**WHAT IS BEING ASKED**
Return an exact transcript of the material below from the line containing "<li>É uma linguagem" through its final line, and no other lines.

**INPUT DATA**
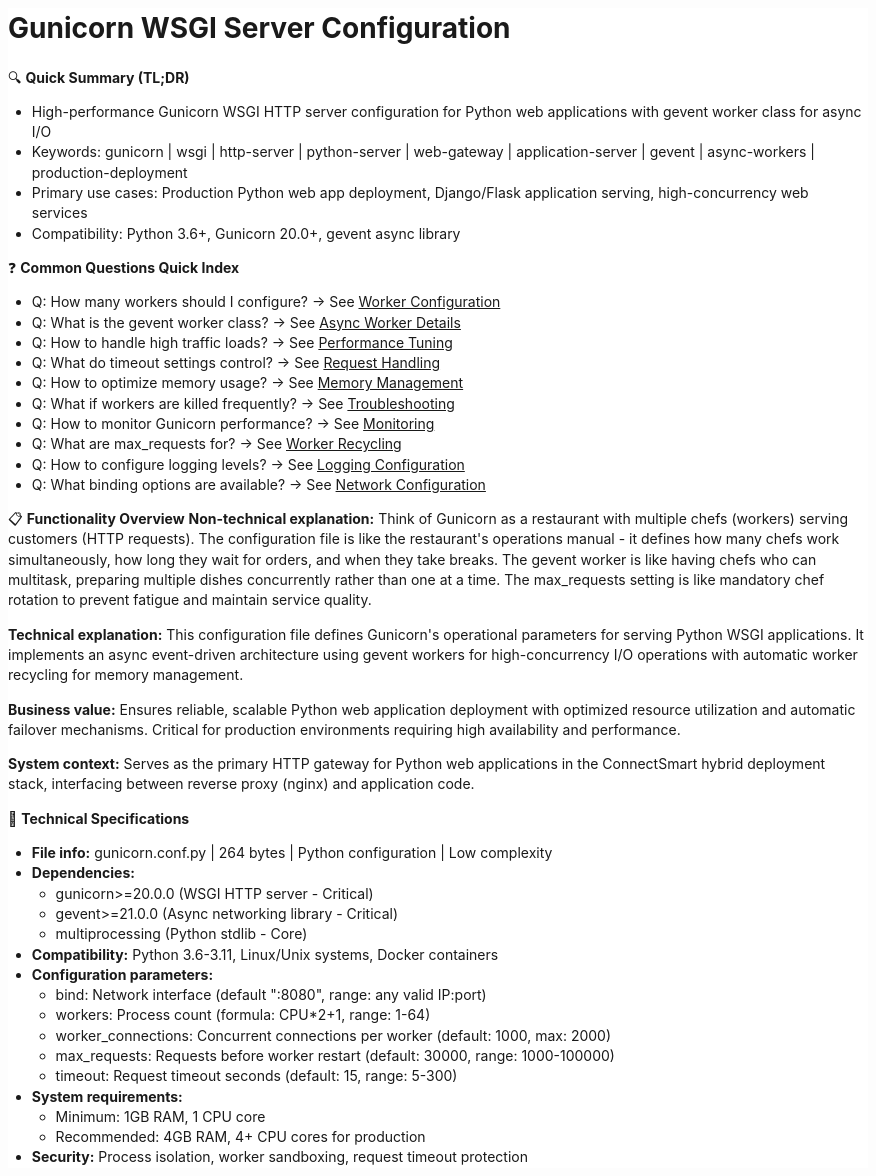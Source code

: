 # Gunicorn WSGI Server Configuration

🔍 **Quick Summary (TL;DR)**
- High-performance Gunicorn WSGI HTTP server configuration for Python web applications with gevent worker class for async I/O
- Keywords: gunicorn | wsgi | http-server | python-server | web-gateway | application-server | gevent | async-workers | production-deployment
- Primary use cases: Production Python web app deployment, Django/Flask application serving, high-concurrency web services
- Compatibility: Python 3.6+, Gunicorn 20.0+, gevent async library

❓ **Common Questions Quick Index**
- Q: How many workers should I configure? → See [Worker Configuration](#technical-specifications)
- Q: What is the gevent worker class? → See [Async Worker Details](#detailed-code-analysis)
- Q: How to handle high traffic loads? → See [Performance Tuning](#usage-methods)
- Q: What do timeout settings control? → See [Request Handling](#output-examples)
- Q: How to optimize memory usage? → See [Memory Management](#important-notes)
- Q: What if workers are killed frequently? → See [Troubleshooting](#important-notes)
- Q: How to monitor Gunicorn performance? → See [Monitoring](#use-cases)
- Q: What are max_requests for? → See [Worker Recycling](#detailed-code-analysis)
- Q: How to configure logging levels? → See [Logging Configuration](#usage-methods)
- Q: What binding options are available? → See [Network Configuration](#usage-methods)

📋 **Functionality Overview**
**Non-technical explanation:** Think of Gunicorn as a restaurant with multiple chefs (workers) serving customers (HTTP requests). The configuration file is like the restaurant's operations manual - it defines how many chefs work simultaneously, how long they wait for orders, and when they take breaks. The gevent worker is like having chefs who can multitask, preparing multiple dishes concurrently rather than one at a time. The max_requests setting is like mandatory chef rotation to prevent fatigue and maintain service quality.

**Technical explanation:** This configuration file defines Gunicorn's operational parameters for serving Python WSGI applications. It implements an async event-driven architecture using gevent workers for high-concurrency I/O operations with automatic worker recycling for memory management.

**Business value:** Ensures reliable, scalable Python web application deployment with optimized resource utilization and automatic failover mechanisms. Critical for production environments requiring high availability and performance.

**System context:** Serves as the primary HTTP gateway for Python web applications in the ConnectSmart hybrid deployment stack, interfacing between reverse proxy (nginx) and application code.

🔧 **Technical Specifications**
- **File info:** gunicorn.conf.py | 264 bytes | Python configuration | Low complexity
- **Dependencies:** 
  - gunicorn>=20.0.0 (WSGI HTTP server - Critical)
  - gevent>=21.0.0 (Async networking library - Critical)
  - multiprocessing (Python stdlib - Core)
- **Compatibility:** Python 3.6-3.11, Linux/Unix systems, Docker containers
- **Configuration parameters:**
  - bind: Network interface (default ":8080", range: any valid IP:port)
  - workers: Process count (formula: CPU*2+1, range: 1-64)
  - worker_connections: Concurrent connections per worker (default: 1000, max: 2000)
  - max_requests: Requests before worker restart (default: 30000, range: 1000-100000)
  - timeout: Request timeout seconds (default: 15, range: 5-300)
- **System requirements:** 
  - Minimum: 1GB RAM, 1 CPU core
  - Recommended: 4GB RAM, 4+ CPU cores for production
- **Security:** Process isolation, worker sandboxing, request timeout protection
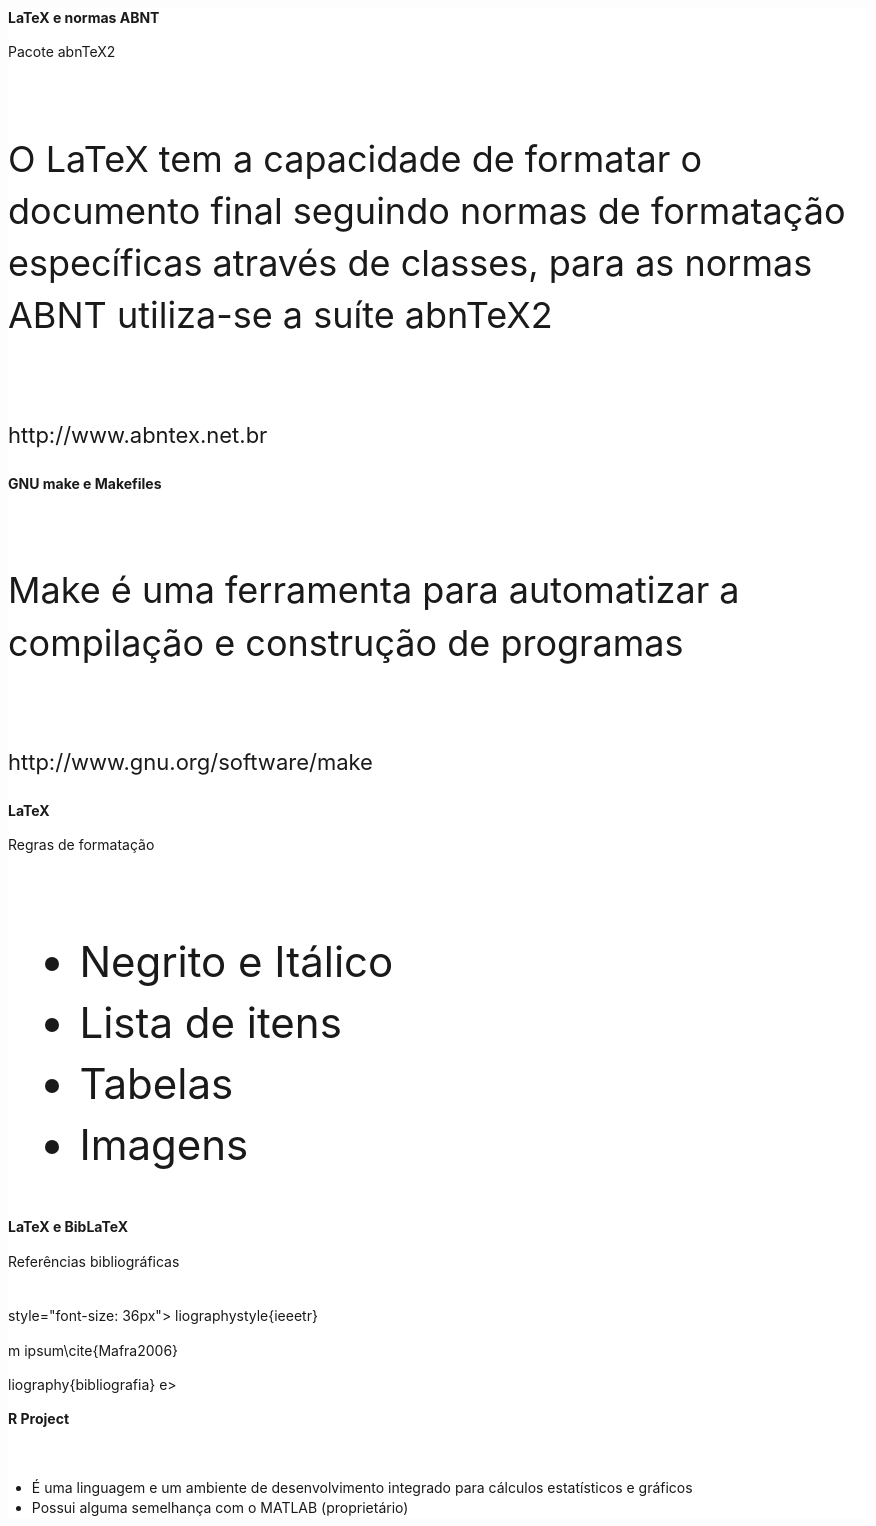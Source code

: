 <div class="step" data-x="900000" data-y="30000" data-scale="20">
  <p><strong>LaTeX e normas ABNT</strong></p>
  <p>Pacote abnTeX2</p>
  <br/>
  <p style="font-size: 36px">O LaTeX tem a capacidade de formatar o
  documento final seguindo normas de formatação específicas através de
  classes, para as normas ABNT utiliza-se a suíte abnTeX2</p>
  <br/>
  <p style="font-size: 22px">http://www.abntex.net.br</p>
</div>

<div class="step" data-x="870000" data-y="30000" data-scale="20">
  <p><strong>GNU make e Makefiles</strong></p>
  <br/>
  <p style="font-size: 36px">Make é uma ferramenta para automatizar a
  compilação e construção de programas</p>
  <br/>
  <p style="font-size: 22px">http://www.gnu.org/software/make</p>
</div>

<div class="step" data-x="840000" data-y="30000" data-scale="20">
  <p><strong>LaTeX</strong></p>
  <p>Regras de formatação</p>
  <br/>
  <ul style="font-size: 42px">
    <li>Negrito e Itálico</li>
    <li>Lista de itens</li>
    <li>Tabelas</li>
    <li>Imagens</li>
  </ul>
</div>

<div class="step" data-x="810000" data-y="30000" data-scale="20">
  <p><strong>LaTeX e BibLaTeX</strong></p>
  <p>Referências bibliográficas</p>
  <br/>
 style="font-size: 36px">
liographystyle{ieeetr}

m ipsum\cite{Mafra2006}

liography{bibliografia}
e>
</div>

<div class="step" data-x="780000" data-y="30000" data-scale="20">
  <p><strong>R Project</strong></p>
  <br/>
  <ul>
    <li>É uma linguagem e um ambiente de desenvolvimento integrado para cálculos estatísticos e gráficos</li>
    <li>Possui alguma semelhança com o MATLAB (proprietário)</li>
  </ul>
</div>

**OUTPUT OF THE TASK**
    <li>É uma linguagem e um ambiente de desenvolvimento integrado para cálculos estatísticos e gráficos</li>
    <li>Possui alguma semelhança com o MATLAB (proprietário)</li>
  </ul>
</div>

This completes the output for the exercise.